__EXERCISE INSTRUCTIONS__. In the data that follows, find the line with "### **Parameter-Parsing**"; transcribe it, every later line up to the one with "Gespeicherte Konfigurationen werden", and that line as well, exactly and with no others.

··· AVAILABLE RECORDS

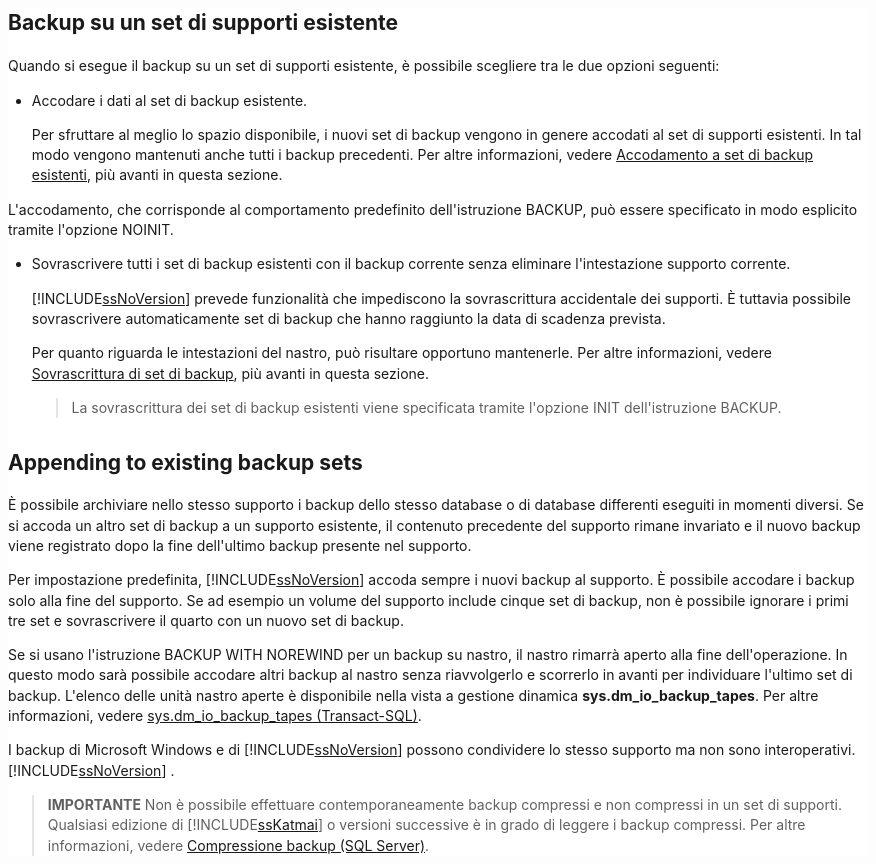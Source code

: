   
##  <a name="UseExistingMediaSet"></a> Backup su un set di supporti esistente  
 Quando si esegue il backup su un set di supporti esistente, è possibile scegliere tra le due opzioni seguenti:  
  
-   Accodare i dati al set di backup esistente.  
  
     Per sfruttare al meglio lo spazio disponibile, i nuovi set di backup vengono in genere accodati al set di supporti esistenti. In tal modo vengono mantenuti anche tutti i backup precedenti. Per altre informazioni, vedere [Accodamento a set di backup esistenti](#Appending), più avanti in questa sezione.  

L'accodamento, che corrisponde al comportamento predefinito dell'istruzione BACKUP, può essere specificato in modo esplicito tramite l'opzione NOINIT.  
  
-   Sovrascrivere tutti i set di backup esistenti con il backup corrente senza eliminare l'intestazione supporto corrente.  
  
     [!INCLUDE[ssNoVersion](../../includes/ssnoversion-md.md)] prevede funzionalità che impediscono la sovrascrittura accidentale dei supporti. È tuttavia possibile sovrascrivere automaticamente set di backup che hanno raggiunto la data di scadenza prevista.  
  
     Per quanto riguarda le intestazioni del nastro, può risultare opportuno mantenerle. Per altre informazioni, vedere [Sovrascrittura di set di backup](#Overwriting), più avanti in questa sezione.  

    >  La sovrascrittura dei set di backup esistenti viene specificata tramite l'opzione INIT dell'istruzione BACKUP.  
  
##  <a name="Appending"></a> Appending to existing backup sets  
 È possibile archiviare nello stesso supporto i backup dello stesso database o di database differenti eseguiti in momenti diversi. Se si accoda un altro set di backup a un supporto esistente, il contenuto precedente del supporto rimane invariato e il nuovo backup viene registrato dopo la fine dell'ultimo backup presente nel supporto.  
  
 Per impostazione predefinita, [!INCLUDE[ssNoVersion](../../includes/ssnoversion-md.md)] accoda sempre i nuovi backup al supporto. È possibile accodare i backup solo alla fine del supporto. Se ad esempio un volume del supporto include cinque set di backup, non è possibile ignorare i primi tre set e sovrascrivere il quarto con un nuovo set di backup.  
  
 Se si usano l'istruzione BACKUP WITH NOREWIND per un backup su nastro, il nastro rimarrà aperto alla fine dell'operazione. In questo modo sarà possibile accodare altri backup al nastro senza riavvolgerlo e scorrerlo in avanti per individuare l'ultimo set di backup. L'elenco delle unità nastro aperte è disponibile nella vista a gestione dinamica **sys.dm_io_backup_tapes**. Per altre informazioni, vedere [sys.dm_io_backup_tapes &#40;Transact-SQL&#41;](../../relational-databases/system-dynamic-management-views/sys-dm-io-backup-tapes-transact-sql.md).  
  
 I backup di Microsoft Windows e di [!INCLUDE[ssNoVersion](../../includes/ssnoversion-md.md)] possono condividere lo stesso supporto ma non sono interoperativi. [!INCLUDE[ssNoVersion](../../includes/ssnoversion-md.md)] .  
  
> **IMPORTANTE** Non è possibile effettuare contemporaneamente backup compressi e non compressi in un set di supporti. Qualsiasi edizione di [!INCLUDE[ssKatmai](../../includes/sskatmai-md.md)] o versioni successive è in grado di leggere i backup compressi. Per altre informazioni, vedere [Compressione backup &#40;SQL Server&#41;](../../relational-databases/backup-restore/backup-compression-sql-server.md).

······
··· AVAILABLE RECORDS

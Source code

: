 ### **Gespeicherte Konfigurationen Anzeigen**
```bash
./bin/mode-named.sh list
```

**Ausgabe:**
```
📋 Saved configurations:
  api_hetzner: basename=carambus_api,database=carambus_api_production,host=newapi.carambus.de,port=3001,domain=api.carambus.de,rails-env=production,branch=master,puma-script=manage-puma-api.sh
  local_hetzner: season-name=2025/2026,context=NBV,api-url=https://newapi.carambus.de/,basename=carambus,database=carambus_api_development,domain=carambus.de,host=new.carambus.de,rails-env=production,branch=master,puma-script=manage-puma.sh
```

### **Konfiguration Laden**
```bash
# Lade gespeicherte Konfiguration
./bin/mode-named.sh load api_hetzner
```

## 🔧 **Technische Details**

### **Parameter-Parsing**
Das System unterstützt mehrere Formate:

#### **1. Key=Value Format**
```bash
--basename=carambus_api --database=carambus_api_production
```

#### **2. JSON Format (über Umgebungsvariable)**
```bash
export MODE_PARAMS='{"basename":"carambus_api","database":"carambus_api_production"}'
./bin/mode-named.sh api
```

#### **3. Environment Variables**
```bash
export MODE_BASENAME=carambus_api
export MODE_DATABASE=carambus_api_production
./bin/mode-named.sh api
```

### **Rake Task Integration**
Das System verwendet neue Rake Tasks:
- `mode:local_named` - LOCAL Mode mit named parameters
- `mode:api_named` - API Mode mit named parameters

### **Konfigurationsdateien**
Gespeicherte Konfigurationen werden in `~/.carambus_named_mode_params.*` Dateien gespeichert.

······
··· AVAILABLE RECORDS

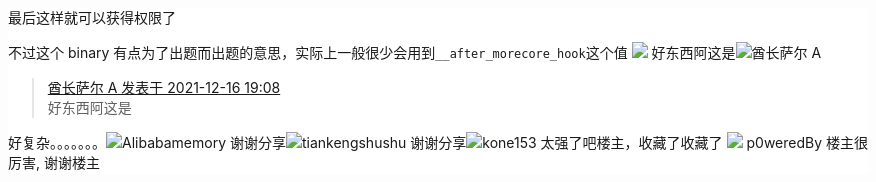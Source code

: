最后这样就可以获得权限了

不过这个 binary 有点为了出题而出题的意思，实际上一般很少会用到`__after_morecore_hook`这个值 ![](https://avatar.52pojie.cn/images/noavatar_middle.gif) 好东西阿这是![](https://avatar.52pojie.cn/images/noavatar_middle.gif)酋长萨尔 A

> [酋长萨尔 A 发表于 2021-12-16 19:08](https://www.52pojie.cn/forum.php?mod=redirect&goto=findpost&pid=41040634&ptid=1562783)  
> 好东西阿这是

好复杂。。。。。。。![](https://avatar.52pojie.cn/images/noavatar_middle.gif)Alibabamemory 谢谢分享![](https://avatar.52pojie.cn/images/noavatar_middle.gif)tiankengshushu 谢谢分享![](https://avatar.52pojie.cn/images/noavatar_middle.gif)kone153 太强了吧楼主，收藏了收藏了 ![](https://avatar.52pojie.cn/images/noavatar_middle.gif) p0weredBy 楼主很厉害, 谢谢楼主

······

__WRITTEN REPLY__.
### **Parameter-Parsing**
Das System unterstützt mehrere Formate:

#### **1. Key=Value Format**
```bash
--basename=carambus_api --database=carambus_api_production
```

#### **2. JSON Format (über Umgebungsvariable)**
```bash
export MODE_PARAMS='{"basename":"carambus_api","database":"carambus_api_production"}'
./bin/mode-named.sh api
```

#### **3. Environment Variables**
```bash
export MODE_BASENAME=carambus_api
export MODE_DATABASE=carambus_api_production
./bin/mode-named.sh api
```

### **Rake Task Integration**
Das System verwendet neue Rake Tasks:
- `mode:local_named` - LOCAL Mode mit named parameters
- `mode:api_named` - API Mode mit named parameters

### **Konfigurationsdateien**
Gespeicherte Konfigurationen werden in `~/.carambus_named_mode_params.*` Dateien gespeichert.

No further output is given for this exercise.